Barrios effektiver als Lewandowski
In der zweiten Halbzeit wechselte Klopp wie gewohnt munter durch. Den Anfang machten die Wechsel Hajnal und Götze für Großkreutz und Kagawa, was sich im weiteren Spielverlauf eher als Nachteil erwies. Denn nach dem Lattentreffer von Lewandowski, der mit seiner heutigen Leistung auch weiterhin noch stark Luft nach oben haben dürfte, kam die SGD plötzlich ins Spiel. Insbesondere durch eine nicht wirklich starke Leistung von Neven Subotic in der Innenverteidigung kamen die Sachsen immer wieder vor dem Tor in Szene. So war es letztlich Dynamos Sturmspitze Gundersen, der nach einem Eckball für den Ausgleich sorgte. Auch im weiteren Verlauf hatten die Dresdner noch zahlreiche Möglichkeiten um sogar in Führung zu gehen. Doch Roman Weidenfeller und Mats Hummels agierten in dieser Phase des Spiels mehr als souverän. So war es letztlich mal wieder Lucas Barrios, der nur etwa eine viertel Stunde nach seiner Einwechselung für Robert Lewandowski für die Entscheidung sorgte. Damit schaffte Barrios genau das, was sein Sturmkollege Lewandowski in den bisherigen Spielen nicht geschafft hatte. Aber man darf nicht vergessen, dass auch Lucas Barrios eine gewisse Eingewöhnungsphase benötigte. Diese sollte man auch Robert Lewandowski zugestehen.
Kuba verletzt raus
Bitterer Beigeschmack des 2:1 für Schwarzgelb war allerdings die Verletzung von Kuba, der nach dem Siegtreffer auf dem Boden liegen blieb und sich die Achillessehne hielt.

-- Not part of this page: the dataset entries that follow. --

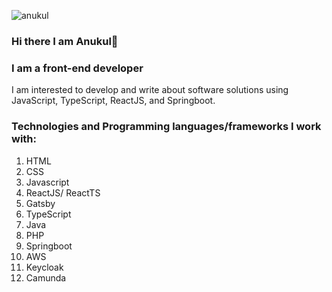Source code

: ![anukul](https://media-exp1.licdn.com/dms/image/C4E16AQEPnoLdJxArZg/profile-displaybackgroundimage-shrink_350_1400/0/1600343790645?e=1647475200&v=beta&t=Jdb1UZjSs8mCOm0vnAprpaYwU0Kdx3WeT18kf10fQZw)

### Hi there I am Anukul👋
### I am a front-end developer

I am interested to develop and write about software solutions
using JavaScript, TypeScript, ReactJS, and Springboot.

### Technologies and Programming languages/frameworks I work with:
1) HTML
2) CSS
3) Javascript
4) ReactJS/ ReactTS
5) Gatsby
6) TypeScript
7) Java
8) PHP
9) Springboot
10) AWS
11) Keycloak
12) Camunda


<!--
**AnukulPK/AnukulPK** is a ✨ _special_ ✨ repository because its `README.md` (this file) appears on your GitHub profile.

Here are some ideas to get you started:

- 🔭 I’m currently working on ...
- 🌱 I’m currently learning ...
- 👯 I’m looking to collaborate on ...
- 🤔 I’m looking for help with ...
- 💬 Ask me about ...
- 📫 How to reach me: ...
- 😄 Pronouns: ...
- ⚡ Fun fact: ...
-->

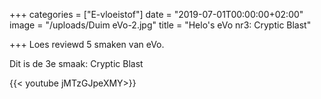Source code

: +++
categories = ["E-vloeistof"]
date = "2019-07-01T00:00:00+02:00"
image = "/uploads/Duim eVo-2.jpg"
title = "Helo's eVo nr3: Cryptic Blast"

+++
Loes reviewd 5 smaken van eVo.

Dit is de 3e smaak: Cryptic Blast

{{< youtube jMTzGJpeXMY>}}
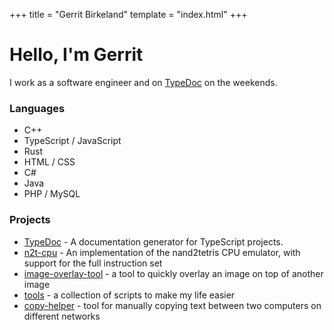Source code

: +++
title = "Gerrit Birkeland"
template = "index.html"
+++

# Hello, I'm Gerrit

I work as a software engineer and on [TypeDoc](https://typedoc.org) on the weekends.

### Languages

- C++
- TypeScript / JavaScript
- Rust
- HTML / CSS
- C#
- Java
- PHP / MySQL

### Projects

- [TypeDoc](https://typedoc.org) - A documentation generator for TypeScript projects.
- [n2t-cpu](https://gerritbirkeland.com/n2t-cpu/) - An implementation of the nand2tetris CPU emulator, with support for the full instruction set
- [image-overlay-tool](https://gerritbirkeland.com/image-overlay-tool) - a tool to quickly overlay an image on top of another image
- [tools](https://gerritbirkeland.com/tools) - a collection of scripts to make my life easier
- [copy-helper](https://gerritbirkeland.com/copy-helper) - tool for manually copying text between two computers on different networks
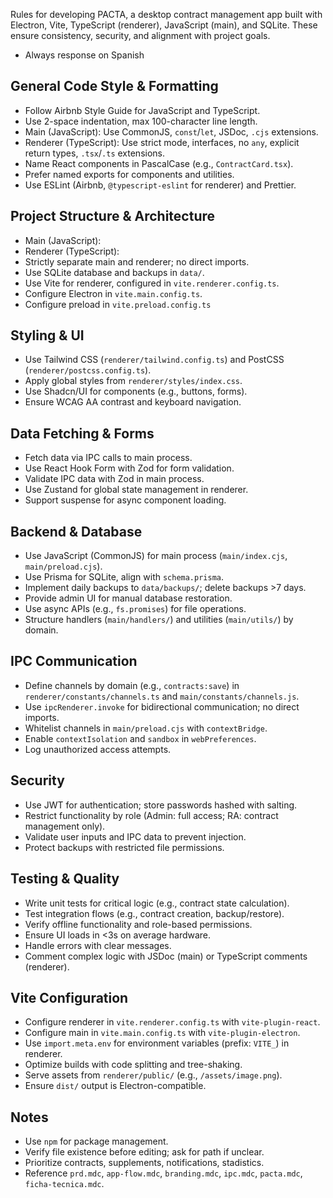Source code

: Rules for developing PACTA, a desktop contract management app built with Electron, Vite, TypeScript (renderer), JavaScript (main), and SQLite. These ensure consistency, security, and alignment with project goals.

- Always response on Spanish

## General Code Style & Formatting

- Follow Airbnb Style Guide for JavaScript and TypeScript.
- Use 2-space indentation, max 100-character line length.
- Main (JavaScript): Use CommonJS, `const`/`let`, JSDoc, `.cjs` extensions.
- Renderer (TypeScript): Use strict mode, interfaces, no `any`, explicit return types, `.tsx`/`.ts` extensions.
- Name React components in PascalCase (e.g., `ContractCard.tsx`).
- Prefer named exports for components and utilities.
- Use ESLint (Airbnb, `@typescript-eslint` for renderer) and Prettier.

## Project Structure & Architecture

- Main (JavaScript):
- Renderer (TypeScript):
- Strictly separate main and renderer; no direct imports.
- Use SQLite database and backups in `data/`.
- Use Vite for renderer, configured in `vite.renderer.config.ts`.
- Configure Electron in `vite.main.config.ts`.
- Configure preload in `vite.preload.config.ts`

## Styling & UI

- Use Tailwind CSS (`renderer/tailwind.config.ts`) and PostCSS (`renderer/postcss.config.ts`).
- Apply global styles from `renderer/styles/index.css`.
- Use Shadcn/UI for components (e.g., buttons, forms).
- Ensure WCAG AA contrast and keyboard navigation.

## Data Fetching & Forms

- Fetch data via IPC calls to main process.
- Use React Hook Form with Zod for form validation.
- Validate IPC data with Zod in main process.
- Use Zustand for global state management in renderer.
- Support suspense for async component loading.

## Backend & Database

- Use JavaScript (CommonJS) for main process (`main/index.cjs`, `main/preload.cjs`).
- Use Prisma for SQLite, align with `schema.prisma`.
- Implement daily backups to `data/backups/`; delete backups >7 days.
- Provide admin UI for manual database restoration.
- Use async APIs (e.g., `fs.promises`) for file operations.
- Structure handlers (`main/handlers/`) and utilities (`main/utils/`) by domain.

## IPC Communication

- Define channels by domain (e.g., `contracts:save`) in `renderer/constants/channels.ts` and `main/constants/channels.js`.
- Use `ipcRenderer.invoke` for bidirectional communication; no direct imports.
- Whitelist channels in `main/preload.cjs` with `contextBridge`.
- Enable `contextIsolation` and `sandbox` in `webPreferences`.
- Log unauthorized access attempts.

## Security

- Use JWT for authentication; store passwords hashed with salting.
- Restrict functionality by role (Admin: full access; RA: contract management only).
- Validate user inputs and IPC data to prevent injection.
- Protect backups with restricted file permissions.

## Testing & Quality

- Write unit tests for critical logic (e.g., contract state calculation).
- Test integration flows (e.g., contract creation, backup/restore).
- Verify offline functionality and role-based permissions.
- Ensure UI loads in <3s on average hardware.
- Handle errors with clear messages.
- Comment complex logic with JSDoc (main) or TypeScript comments (renderer).

## Vite Configuration

- Configure renderer in `vite.renderer.config.ts` with `vite-plugin-react`.
- Configure main in `vite.main.config.ts` with `vite-plugin-electron`.
- Use `import.meta.env` for environment variables (prefix: `VITE_`) in renderer.
- Optimize builds with code splitting and tree-shaking.
- Serve assets from `renderer/public/` (e.g., `/assets/image.png`).
- Ensure `dist/` output is Electron-compatible.

## Notes

- Use `npm` for package management.
- Verify file existence before editing; ask for path if unclear.
- Prioritize contracts, supplements, notifications, stadistics.
- Reference `prd.mdc`, `app-flow.mdc`, `branding.mdc`, `ipc.mdc`, `pacta.mdc`, `ficha-tecnica.mdc`.

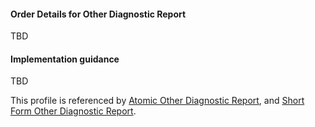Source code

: #### Order Details for Other Diagnostic Report
TBD

#### Implementation guidance
TBD

This profile is referenced by [Atomic Other Diagnostic Report](StructureDefinition-diagnosticreport-otherdiag-atomic-1.html), and [Short Form Other Diagnostic Report](StructureDefinition-diagnosticreport-otherdiag-mhr-1.html).
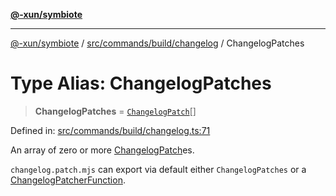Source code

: [**@-xun/symbiote**](../../../../../README.md)

***

[@-xun/symbiote](../../../../../README.md) / [src/commands/build/changelog](../README.md) / ChangelogPatches

# Type Alias: ChangelogPatches

> **ChangelogPatches** = [`ChangelogPatch`](ChangelogPatch.md)[]

Defined in: [src/commands/build/changelog.ts:71](https://github.com/Xunnamius/symbiote/blob/1214379b104dd598631a5db52a98adbb1a28dfdf/src/commands/build/changelog.ts#L71)

An array of zero or more [ChangelogPatch](ChangelogPatch.md)es.

`changelog.patch.mjs` can export via default either `ChangelogPatches` or a
[ChangelogPatcherFunction](ChangelogPatcherFunction.md).
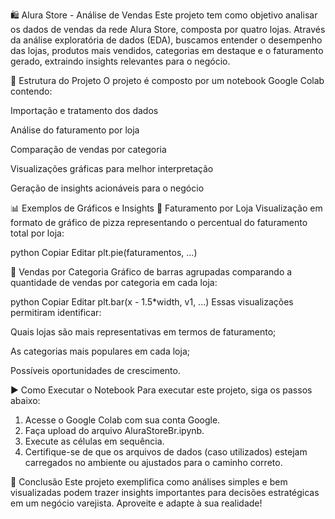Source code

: 🛍️ Alura Store - Análise de Vendas
Este projeto tem como objetivo analisar os dados de vendas da rede Alura Store, composta por quatro lojas. Através da análise exploratória de dados (EDA), buscamos entender o desempenho das lojas, produtos mais vendidos, categorias em destaque e o faturamento gerado, extraindo insights relevantes para o negócio.

📁 Estrutura do Projeto
O projeto é composto por um notebook Google Colab contendo:

Importação e tratamento dos dados

Análise do faturamento por loja

Comparação de vendas por categoria

Visualizações gráficas para melhor interpretação

Geração de insights acionáveis para o negócio

📊 Exemplos de Gráficos e Insights
📌 Faturamento por Loja
Visualização em formato de gráfico de pizza representando o percentual do faturamento total por loja:

python
Copiar
Editar
plt.pie(faturamentos, ...)

📌 Vendas por Categoria
Gráfico de barras agrupadas comparando a quantidade de vendas por categoria em cada loja:

python
Copiar
Editar
plt.bar(x - 1.5*width, v1, ...)
Essas visualizações permitiram identificar:

Quais lojas são mais representativas em termos de faturamento;

As categorias mais populares em cada loja;

Possíveis oportunidades de crescimento.

▶️ Como Executar o Notebook
Para executar este projeto, siga os passos abaixo:

1) Acesse o Google Colab com sua conta Google.
2) Faça upload do arquivo AluraStoreBr.ipynb.
3) Execute as células em sequência.
4) Certifique-se de que os arquivos de dados
 (caso utilizados) estejam carregados no ambiente ou ajustados para o caminho correto.

🧠 Conclusão
Este projeto exemplifica como análises simples e bem visualizadas podem trazer insights importantes para decisões estratégicas em um negócio varejista. Aproveite e adapte à sua realidade!
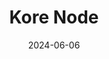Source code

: ---
title: Kore Node
date: 2024-06-06
weight: 5
description: Intermediary between the different Kore Clients and Kore Base.
---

Immerhin konnte er noch vom Platz humpeln, so dass wir mal hoffen, dass es nichts Schlimmeres ist. In den letzten zehn Minuten setzte noch ein heftiger Platzregen ein, der das geordnete Weiterspielen doch arg erschwerte. So hatte der Schiedsrichter wenigstens einen Grund um pünktlich abzupfeifen. Der Großteil der Spieler kam dennoch triefend nass zum Gästeblock um sich bei den Dortmunder Fans für Ihre Anwesenheit zu bedanken.
Fazit
In Anbetracht des ersten Pokalspiels gegen Burghausen, erwies sich die SG Dynamo als idealer Gegner um den Ernstfall zu proben. Sicherlich klappte auch heute noch nicht alles perfekt, doch muss man berücksichtigen, dass sich der BVB weiterhin im intensiven Training befindet und wohl erst das letzte Testspiel auf der Bielefelder Alm wirkliche Aufschlüsse über die Verfassung des Teams geben wird. Bis dahin gehen noch fast zwei Wochen harte Trainingsarbeit ins Land. Für heute bleibt zumindest festzuhalten, dass das Mittelfeld mit Bender, Sahin, Kuba und Kagawa ebenso zu überzeugen weiß wie Weidenfeller, Hummels und Piszczek in der Abwehr.